THERE ARE MENTALISTS in many parts of the world. But for some reason, many of them are from Israel. This may have to do with the fact that the ‘father’ of mentalists, the man who started it all, is from that country. His name is Uri Geller, now 70, who reached the peak of his fame sometime in the 1970s.
Geller astonished the world by bending spoons and moving them just by looking at them. (The dictionary calls it ‘telekinesis: the ability to move objects by mental effort alone’.) He did some other amazing things too—for example, copying a drawing done by a stranger seated in an adjoining room.
So astonishing were his many feats that there was much speculation about how he did them. Was it real magic? Was it sleight of hand? The debunkers were on Geller’s case not just because he performed unbelievable acts, but also because he said some really bizarre things. Like he was really an extra-terrestrial from a future century deposited temporarily on earth!
Geller’s successors make no such claims. Roy Zaltsman, brought to NCPA’s Tata Theatre by the redoubtable theatre impresario Rael Padamsee, only says he is ‘mind illusionist, mentalist, hypnotist’. Incidentally, Zaltsman really is Geller’s successor because he came out the winner in a reality show, and he and Geller worked together in The Successor, a popular Israeli TV show.
‘How on earth does he do that?’ is the first thought that comes to the mind when watching a magician or a mentalist perform. But while a good mentalist can do a magician’s tricks, a magician can’t do many of a mentalist’s. Here, for example, is a simple one. At one point, Zaltsman went into the audience for a volunteer. He asked the young woman (who was in our very row) to shut her eyes. He waved his hands over her, touched his own nose, then asked her what he had done. “You touched my nose,” she said. When he touched his chin, she claimed he had touched hers. How on earth did he do that? I presume through hypnosis.

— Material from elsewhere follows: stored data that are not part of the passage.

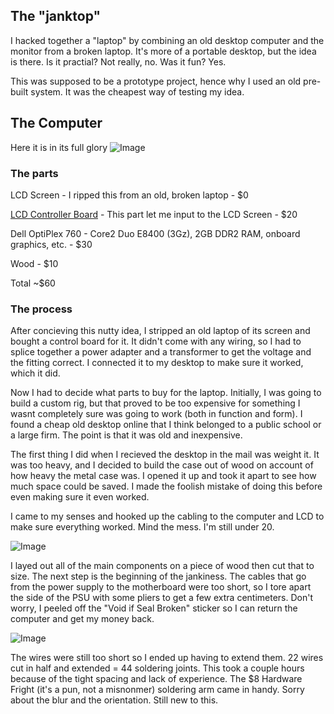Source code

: ## The "janktop"

I hacked together a "laptop" by combining an old desktop computer and the monitor from a broken laptop. It's more of a portable desktop, but the idea is there. Is it practial? Not really, no. Was it fun? Yes. 

This was supposed to be a prototype project, hence why I used an old pre-built system. It was the cheapest way of testing my idea.


## The Computer

Here it is in its full glory
![Image](https://user-images.githubusercontent.com/9144361/32306205-3c900d82-bf37-11e7-9dd4-72bbca573ac3.jpg)


### The parts
LCD Screen - I ripped this from an old, broken laptop - $0

[LCD Controller Board](https://www.ebay.com/itm/Kit-for-LP156WH2-TLQB-LCD-LED-Lvds-Controller-Board-HDMI-DVI-VGA/112415296844?ssPageName=STRK%3AMEBIDX%3AIT&_trksid=p2060353.m2749.l2649)  - This part let me input to the LCD Screen - $20

Dell OptiPlex 760 - Core2 Duo E8400 (3Gz), 2GB DDR2 RAM, onboard graphics, etc. - $30

Wood - $10

Total ~$60


### The process
After concieving this nutty idea, I stripped an old laptop of its screen and bought a control board for it. It didn't come with any wiring, so I had to splice together a power adapter and a transformer to get the voltage and the fitting correct. I connected it to my desktop to make sure it worked, which it did. 

Now I had to decide what parts to buy for the laptop. Initially, I was going to build a custom rig, but that proved to be too expensive for something I wasnt completely sure was going to work (both in function and form). I found a cheap old desktop online that I think belonged to a public school or a large firm. The point is that it was old and inexpensive.

The first thing I did when I recieved the desktop in the mail was weight it. It was too heavy, and I decided to build the case out of wood on account of how heavy the metal case was. I opened it up and took it apart to see how much space could be saved. I made the foolish mistake of doing this before even making sure it even worked.

I came to my senses and hooked up the cabling to the computer and LCD to make sure everything worked. Mind the mess. I'm still under 20.

![Image](https://user-images.githubusercontent.com/9144361/32307217-97cb004e-bf3c-11e7-9139-d9c99315a78e.jpg)


I layed out all of the main components on a piece of wood then cut that to size. The next step is the beginning of the jankiness. The cables that go from the power supply to the motherboard were too short, so I tore apart the side of the PSU with some pliers to get a few extra centimeters. Don't worry, I peeled off the "Void if Seal Broken" sticker so I can return the computer and get my money back.

![Image](https://user-images.githubusercontent.com/9144361/32307098-088a21c6-bf3c-11e7-911e-481c778be29b.jpg)

The wires were still too short so I ended up having to extend them. 22 wires cut in half and extended = 44 soldering joints. This took a couple hours because of the tight spacing and lack of experience. The $8 Hardware Fright (it's a pun, not a misnonmer) soldering arm came in handy. Sorry about the blur and the orientation. Still new to this. 












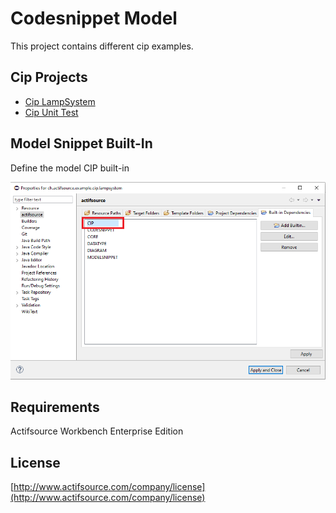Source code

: # Codesnippet Model
This project contains different cip examples.  

## Cip Projects
- [Cip LampSystem](https://www.actifsource.com/tutorials/actifsource_cip_tool/cip_statemachine_lamp.html)
- [Cip Unit Test](https://www.actifsource.com/tutorials/actifsource_cip_tool/cip_statemachine_testsuite.html)

## Model Snippet Built-In
Define the model CIP built-in

![Model CIP Built-In](images/cipbuiltin.png)

## Requirements
Actifsource Workbench Enterprise Edition

## License
[http://www.actifsource.com/company/license](http://www.actifsource.com/company/license)
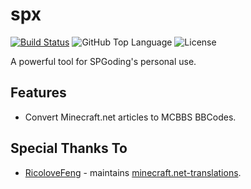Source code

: # spx

[![Build Status](https://travis-ci.com/SPGoding/spx.svg?branch=master)](https://travis-ci.com/SPGoding/spx)
![GitHub Top Language](https://img.shields.io/github/languages/top/SPGoding/spx.svg)
![License](https://img.shields.io/github/license/SPGoding/spx.svg)

A powerful tool for SPGoding's personal use.

## Features

- Convert Minecraft.net articles to MCBBS BBCodes.

## Special Thanks To

- [RicoloveFeng](https://github.com/RicoloveFeng) - maintains [minecraft.net-translations](https://github.com/RicoloveFeng/minecraft.net-translations/blob/master/rawtable.csv).
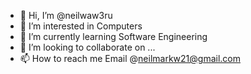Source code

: - 👋 Hi, I’m @neilwaw3ru
- 👀 I’m interested in Computers 
- 🌱 I’m currently learning Software Engineering
- 💞️ I’m looking to collaborate on ...
- 📫 How to reach me Email @neilmarkw21@gmail.com

<!---
neilwaw3ru/neilwaw3ru is a ✨ special ✨ repository because its `README.md` (this file) appears on your GitHub profile.
You can click the Preview link to take a look at your changes.
--->
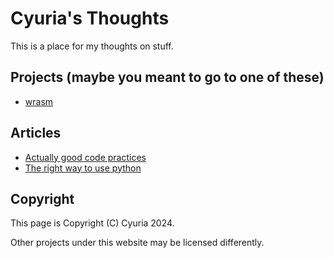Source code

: # Cyuria's Thoughts

This is a place for my thoughts on stuff.

## Projects (maybe you meant to go to one of these)

- [wrasm](https://cyuria.github.io/wrasm/)

## Articles

- [Actually good code practices](practices.md)
- [The right way to use python](python.md)

## Copyright

This page is Copyright (C) Cyuria 2024.

Other projects under this website may be licensed differently.
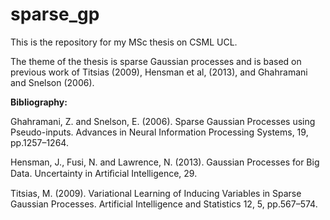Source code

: # sparse_gp
This is the repository for my MSc thesis on CSML UCL. 

The theme of the thesis is sparse Gaussian processes and is based on previous work of Titsias (2009), Hensman et al, (2013), and Ghahramani and Snelson (2006).



**Bibliography:**

Ghahramani, Z. and Snelson, E. (2006). Sparse Gaussian Processes using Pseudo-inputs. Advances in Neural Information Processing Systems, 19, pp.1257–1264.

Hensman, J., Fusi, N. and Lawrence, N. (2013). Gaussian Processes for Big Data. Uncertainty in Artiﬁcial Intelligence, 29.

Titsias, M. (2009). Variational Learning of Inducing Variables in Sparse Gaussian Processes. Artificial Intelligence and Statistics 12, 5, pp.567–574.
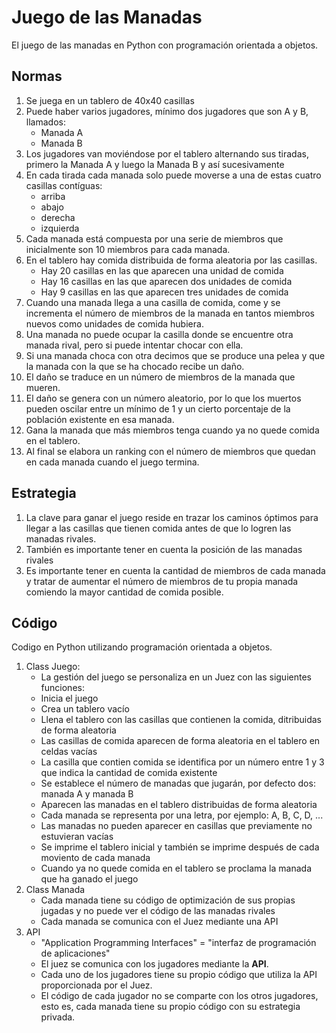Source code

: # Juego de las Manadas

El juego de las manadas en Python con programación orientada a objetos.

## Normas
1. Se juega en un tablero de 40x40 casillas
2. Puede haber varios jugadores, mínimo dos jugadores que son A y B, llamados:
   * Manada A
   * Manada B
3. Los jugadores van moviéndose por el tablero alternando sus tiradas, primero la Manada A y luego la Manada B y así sucesivamente
4. En cada tirada cada manada solo puede moverse a una de estas cuatro casillas contíguas:
   * arriba
   * abajo
   * derecha
   * izquierda 
5. Cada manada está compuesta por una serie de miembros que inicialmente son 10 miembros para cada manada.
6. En el tablero hay comida distribuida de forma aleatoria por las casillas.
   * Hay 20 casillas en las que aparecen una unidad de comida
   * Hay 16 casillas en las que aparecen dos unidades de comida
   * Hay 9 casillas en las que aparecen tres unidades de comida
7. Cuando una manada llega a una casilla de comida, come y se incrementa el número de miembros de la manada en tantos miembros nuevos como unidades de comida hubiera.
8. Una manada no puede ocupar la casilla donde se encuentre otra manada rival, pero si puede intentar chocar con ella.
9. Si una manada choca con otra decimos que se produce una pelea y que la manada con la que se ha chocado recibe un daño.
10. El daño se traduce en un número de miembros de la manada que mueren.
11. El daño se genera con un número aleatorio, por lo que los muertos pueden oscilar entre un mínimo de 1 y un cierto porcentaje de la población existente en esa manada.
12. Gana la manada que más miembros tenga cuando ya no quede comida en el tablero.
13. Al final se elabora un ranking con el número de miembros que quedan en cada manada cuando el juego termina.

## Estrategia
1. La clave para ganar el juego reside en trazar los caminos óptimos para llegar a las casillas que tienen comida antes de que lo logren las manadas rivales.
2. También es importante tener en cuenta la posición de las manadas rivales
3. Es importante tener en cuenta la cantidad de miembros de cada manada y tratar de aumentar el número de miembros de tu propia manada comiendo la mayor cantidad de comida posible.

## Código
Codigo en Python utilizando programación orientada a objetos.  
1. Class Juego:
   * La gestión del juego se personaliza en un Juez con las siguientes funciones:
   * Inicia el juego
   * Crea un tablero vacío
   * Llena el tablero con las casillas que contienen la comida, ditribuidas de forma aleatoria
   * Las casillas de comida aparecen de forma aleatoria en el tablero en celdas vacías
   * La casilla que contien comida se identifica por un número entre 1 y 3 que indica la cantidad de comida existente
   * Se establece el número de manadas que jugarán, por defecto dos: manada A y manada B
   * Aparecen las manadas en el tablero distribuidas de forma aleatoria
   * Cada manada se representa por una letra, por ejemplo: A, B, C, D, ...
   * Las manadas no pueden aparecer en casillas que previamente no estuvieran vacías
   * Se imprime el tablero inicial y también se imprime después de cada moviento de cada manada
   * Cuando ya no quede comida en el tablero se proclama la manada que ha ganado el juego
2. Class Manada
   * Cada manada tiene su código de optimización de sus propias jugadas y no puede ver el código de las manadas rivales
   * Cada manada se comunica con el Juez mediante una API 
3. API
   * "Application Programming Interfaces" = "interfaz de programación de aplicaciones"
   * El juez se comunica con los jugadores mediante la **API**.
   * Cada uno de los jugadores tiene su propio código que utiliza la API proporcionada por el Juez.
   * El código de cada jugador no se comparte con los otros jugadores, esto es, cada manada tiene su propio código con su estrategia privada.
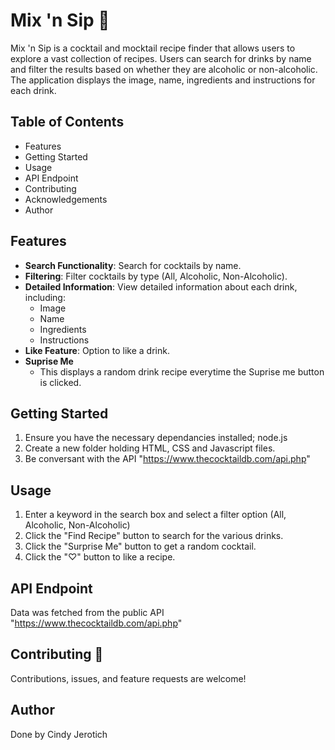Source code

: # Mix 'n Sip 🍹

Mix 'n Sip is a cocktail and mocktail recipe finder that allows users to explore a vast collection of recipes. Users can search for drinks by name and filter the results based on whether they are alcoholic or non-alcoholic. The application displays the image, name, ingredients and instructions for each drink.

## Table of Contents
- Features
- Getting Started
- Usage
- API Endpoint
- Contributing
- Acknowledgements
- Author

## Features 
- **Search Functionality**: Search for cocktails by name.
- **Filtering**: Filter cocktails by type (All, Alcoholic, Non-Alcoholic).
- **Detailed Information**: View detailed information about each drink, including:
  - Image
  - Name
  - Ingredients
  - Instructions
- **Like Feature**: Option to like a drink.
- **Suprise Me**
  - This displays a random drink recipe everytime the Suprise me button is clicked.

## Getting Started
1. Ensure you have the necessary dependancies installed; node.js
2. Create a new folder holding HTML, CSS and Javascript files.
3. Be conversant with the API "https://www.thecocktaildb.com/api.php" 

## Usage 
1. Enter a keyword in the search box and select a filter option (All, Alcoholic, Non-Alcoholic)
2. Click the "Find Recipe" button to search for the various drinks.
3. Click the "Surprise Me" button to get a random cocktail.
4. Click the "♡" button to like a recipe.

## API Endpoint
Data was fetched from the public API "https://www.thecocktaildb.com/api.php"

## Contributing 🤝
Contributions, issues, and feature requests are welcome!

## Author
Done by Cindy Jerotich
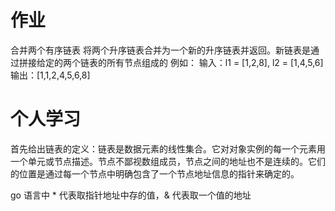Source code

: # 作业
合并两个有序链表
将两个升序链表合并为一个新的升序链表并返回。新链表是通过拼接给定的两个链表的所有节点组成的
例如：
输入：l1 = [1,2,8], l2 = [1,4,5,6]
输出：[1,1,2,4,5,6,8]

# 个人学习
首先给出链表的定义：链表是数据元素的线性集合。它对对象实例的每一个元素用一个单元或节点描述。节点不鄙视数组成员，节点之间的地址也不是连续的。它们的位置是通过每一个节点中明确包含了一个节点地址信息的指针来确定的。

go 语言中 * 代表取指针地址中存的值，& 代表取一个值的地址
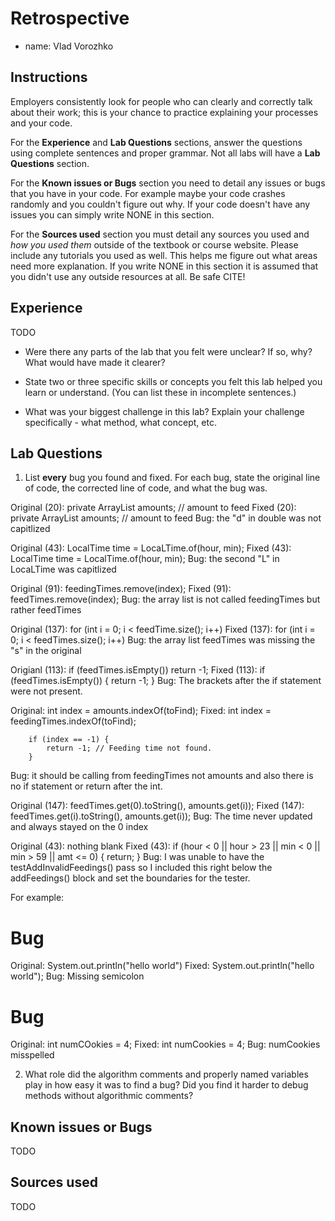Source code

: # Retrospective

- name: Vlad Vorozhko

## Instructions

Employers consistently look for people who can clearly and correctly
talk about their work; this is your chance to practice explaining your
processes and your code.

For the **Experience** and **Lab Questions** sections, answer the
questions using complete sentences and proper grammar.  Not all labs
will have a **Lab Questions** section.

For the **Known issues or Bugs** section you need to detail any issues
or bugs that you have in your code. For example maybe your code
crashes randomly and you couldn't figure out why. If your code doesn't
have any issues you can simply write NONE in this section.

For the **Sources used** section you must detail any sources you used
and *how you used them* outside of the textbook or course
website. Please include any tutorials you used as well.  This helps me
figure out what areas need more explanation.  If you write NONE in
this section it is assumed that you didn't use any outside resources
at all.  Be safe CITE!

## Experience

TODO

- Were there any parts of the lab that you felt were unclear? If so,
  why? What would have made it clearer?

- State two or three specific skills or concepts you felt this lab
  helped you learn or understand. (You can list these in incomplete
  sentences.)

- What was your biggest challenge in this lab? Explain your challenge
  specifically - what method, what concept, etc.



## Lab Questions

1. List **every** bug you found and fixed.  For each bug, state the
original line of code, the corrected line of code, and what the bug
was.

  Original (20): private ArrayList<double> amounts; // amount to feed
  Fixed (20): private ArrayList<Double> amounts; // amount to feed
  Bug: the "d" in double was not capitlized

  Original (43): LocalTime time = LocaLTime.of(hour, min);
  Fixed (43): LocalTime time = LocalTime.of(hour, min);
  Bug: the second "L" in LocaLTime was capitlized

  Original (91): feedingTimes.remove(index);
  Fixed (91): feedTimes.remove(index);
  Bug: the array list is not called feedingTimes but rather feedTimes

  Original (137): for (int i = 0; i < feedTime.size(); i++) 
  Fixed (137): for (int i = 0; i < feedTimes.size(); i++)
  Bug: the array list feedTimes was missing the "s" in the original
  
  Origianl (113):  if (feedTimes.isEmpty()) 
            return -1;
  Fixed (113):  if (feedTimes.isEmpty()) {
            return -1;
        }
  Bug: The brackets after the if statement were not present.

  Original:  int index = amounts.indexOf(toFind);
  Fixed: int index = feedingTimes.indexOf(toFind);

        if (index == -1) {
            return -1; // Feeding time not found.
        }
  Bug: it should be calling from feedingTimes not amounts and also there is no if
  statement or return after the int. 

  Original (147): feedTimes.get(0).toString(), amounts.get(i));
  Fixed (147):   feedTimes.get(i).toString(), amounts.get(i));
  Bug: The time never updated and always stayed on the 0 index

  Original (43): nothing blank
  Fixed (43):   if (hour < 0 || hour > 23 || min < 0 || min > 59 || amt <= 0) {
            return; 
        }
  Bug: I was unable to have the testAddInvalidFeedings() pass so I included this
  right below the addFeedings() block and set the boundaries for the tester. 

For example:
# Bug
Original: System.out.println("hello world")
Fixed: System.out.println("hello world");
Bug: Missing semicolon

# Bug
Original: int numCOokies = 4; 
Fixed: int numCookies = 4;
Bug: numCookies misspelled



2. What role did the algorithm comments and properly named variables
play in how easy it was to find a bug?  Did you find it harder to
debug methods without algorithmic comments?


## Known issues or Bugs

TODO

## Sources used

TODO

On the stage were four chairs. He asked her to discard one, choose one for herself, one for him. After discarding one, she chose to leave the middle one vacant. He asked more than once if she wanted to change the seating arrangement but she refused. He now asked an audience member who had been given a sealed envelope much earlier to open it: inside was the exact sequence of which chair would be discarded, which would be vacant, which would be occupied by Zaltsman and which by the audience member. How on earth did he do that? Precognition (foreknowledge)? Mind control? You tell me.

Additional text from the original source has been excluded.